Resolving confounding enrichment kinetics due to overlapping resonance signals from 13 C‐enriched long chain fatty acid oxidation and uptake within intact hearts

Purpose Long chain fatty acid (LCFA) oxidation measurements in the intact heart from 13 C‐NMR rely on detection of 13 C‐enriched glutamate. However, progressive increases in overlapping resonance signal from LCFA can confound detection of the glutamate 4‐carbon (GLU‐C4) signal. We evaluated alternative 13 C labeling for exogenous LCFA and developed a simple scheme to distinguish kinetics of LCFA uptake and storage from oxidation.

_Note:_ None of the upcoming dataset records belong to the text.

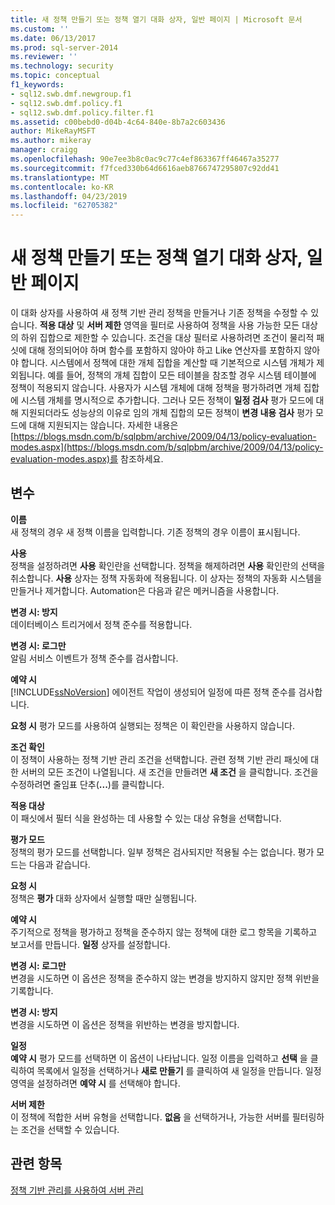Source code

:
 ```yaml
---
title: 새 정책 만들기 또는 정책 열기 대화 상자, 일반 페이지 | Microsoft 문서
ms.custom: ''
ms.date: 06/13/2017
ms.prod: sql-server-2014
ms.reviewer: ''
ms.technology: security
ms.topic: conceptual
f1_keywords:
- sql12.swb.dmf.newgroup.f1
- sql12.swb.dmf.policy.f1
- sql12.swb.dmf.policy.filter.f1
ms.assetid: c00bebd0-d04b-4c64-840e-8b7a2c603436
author: MikeRayMSFT
ms.author: mikeray
manager: craigg
ms.openlocfilehash: 90e7ee3b8c0ac9c77c4ef863367ff46467a35277
ms.sourcegitcommit: f7fced330b64d6616aeb8766747295807c92dd41
ms.translationtype: MT
ms.contentlocale: ko-KR
ms.lasthandoff: 04/23/2019
ms.locfileid: "62705382"
---
```

# <a name="create-new-policy-or-open-policy-dialog-box-general-page"></a>새 정책 만들기 또는 정책 열기 대화 상자, 일반 페이지
  이 대화 상자를 사용하여 새 정책 기반 관리 정책을 만들거나 기존 정책을 수정할 수 있습니다. **적용 대상** 및 **서버 제한** 영역을 필터로 사용하여 정책을 사용 가능한 모든 대상의 하위 집합으로 제한할 수 있습니다. 조건을 대상 필터로 사용하려면 조건이 물리적 패싯에 대해 정의되어야 하며 함수를 포함하지 않아야 하고 Like 연산자를 포함하지 않아야 합니다. 시스템에서 정책에 대한 개체 집합을 계산할 때 기본적으로 시스템 개체가 제외됩니다.  예를 들어, 정책의 개체 집합이 모든 테이블을 참조할 경우 시스템 테이블에 정책이 적용되지 않습니다. 사용자가 시스템 개체에 대해 정책을 평가하려면 개체 집합에 시스템 개체를 명시적으로 추가합니다. 그러나 모든 정책이 **일정 검사** 평가 모드에 대해 지원되더라도 성능상의 이유로 임의 개체 집합의 모든 정책이 **변경 내용 검사** 평가 모드에 대해 지원되지는 않습니다. 자세한 내용은 [https://blogs.msdn.com/b/sqlpbm/archive/2009/04/13/policy-evaluation-modes.aspx](https://blogs.msdn.com/b/sqlpbm/archive/2009/04/13/policy-evaluation-modes.aspx)를 참조하세요.  
  
## <a name="options"></a>변수  
 **이름**  
 새 정책의 경우 새 정책 이름을 입력합니다. 기존 정책의 경우 이름이 표시됩니다.  
  
 **사용**  
 정책을 설정하려면 **사용** 확인란을 선택합니다. 정책을 해제하려면 **사용** 확인란의 선택을 취소합니다. **사용** 상자는 정책 자동화에 적용됩니다. 이 상자는 정책의 자동화 시스템을 만들거나 제거합니다. Automation은 다음과 같은 메커니즘을 사용합니다.  
  
 **변경 시: 방지**  
 데이터베이스 트리거에서 정책 준수를 적용합니다.  
  
 **변경 시: 로그만**  
 알림 서비스 이벤트가 정책 준수를 검사합니다.  
  
 **예약 시**  
 [!INCLUDE[ssNoVersion](../../includes/ssnoversion-md.md)] 에이전트 작업이 생성되어 일정에 따른 정책 준수를 검사합니다.  
  
 **요청 시** 평가 모드를 사용하여 실행되는 정책은 이 확인란을 사용하지 않습니다.  
  
 **조건 확인**  
 이 정책이 사용하는 정책 기반 관리 조건을 선택합니다. 관련 정책 기반 관리 패싯에 대한 서버의 모든 조건이 나열됩니다. 새 조건을 만들려면 **새 조건** 을 클릭합니다. 조건을 수정하려면 줄임표 단추(**...**)를 클릭합니다.  
  
 **적용 대상**  
 이 패싯에서 필터 식을 완성하는 데 사용할 수 있는 대상 유형을 선택합니다.  
  
 **평가 모드**  
 정책의 평가 모드를 선택합니다. 일부 정책은 검사되지만 적용될 수는 없습니다. 평가 모드는 다음과 같습니다.  
  
 **요청 시**  
 정책은 **평가** 대화 상자에서 실행할 때만 실행됩니다.  
  
 **예약 시**  
 주기적으로 정책을 평가하고 정책을 준수하지 않는 정책에 대한 로그 항목을 기록하고 보고서를 만듭니다. **일정** 상자를 설정합니다.  
  
 **변경 시: 로그만**  
 변경을 시도하면 이 옵션은 정책을 준수하지 않는 변경을 방지하지 않지만 정책 위반을 기록합니다.  
  
 **변경 시: 방지**  
 변경을 시도하면 이 옵션은 정책을 위반하는 변경을 방지합니다.  
  
 **일정**  
 **예약 시** 평가 모드를 선택하면 이 옵션이 나타납니다. 일정 이름을 입력하고 **선택** 을 클릭하여 목록에서 일정을 선택하거나 **새로 만들기** 를 클릭하여 새 일정을 만듭니다. 일정 영역을 설정하려면 **예약 시** 를 선택해야 합니다.  
  
 **서버 제한**  
 이 정책에 적합한 서버 유형을 선택합니다. **없음** 을 선택하거나, 가능한 서버를 필터링하는 조건을 선택할 수 있습니다.  
  
## <a name="see-also"></a>관련 항목  
 [정책 기반 관리를 사용하여 서버 관리](administer-servers-by-using-policy-based-management.md)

Methods Sequential 13 C‐NMR spectra were acquired from isolated rat hearts perfused with 13 C LCFA and glucose. Spectra were evaluated from hearts supplied: U 13 C LCFA, [2,4,6,8,10,12,14,16‐ 13 C 8 ] palmitate, [2,4,6,8,10,12,14,16,18‐ 13 C 9 ] oleate, [4,6,8,10,12,14,16‐ 13 C 7 ] palmitate, or [4,6,8,10,12,14,16,18‐ 13 C 8 ] oleate. Results 13 C signal reflected the progressive enrichment at 34.6 ppm from GLU‐C4, confounded by additional signal with distinct kinetics attributed to 13 C‐enriched LCFA 2‐carbon (34.0 ppm). Excluding 13 C at the 2‐carbon of both palmitate and oleate eliminated signal overlap and enabled detection of the exponential enrichment of GLU‐C4 for assessing LCFA oxidation. Conclusion Eliminating enrichment at the 2‐carbon of 13 C LCFA resolved confounding kinetics between GLU‐C4 and LCFA 2‐carbon signals. With this enrichment scheme, oxidation of LCFA, the primary fuel for cardiac ATP synthesis, can now be more consistently examined in whole organs with dynamic mode, proton‐decoupled 13 C‐NMR. Magn Reson Med 74:330–335, 2015. © 2014 Wiley Periodicals, Inc.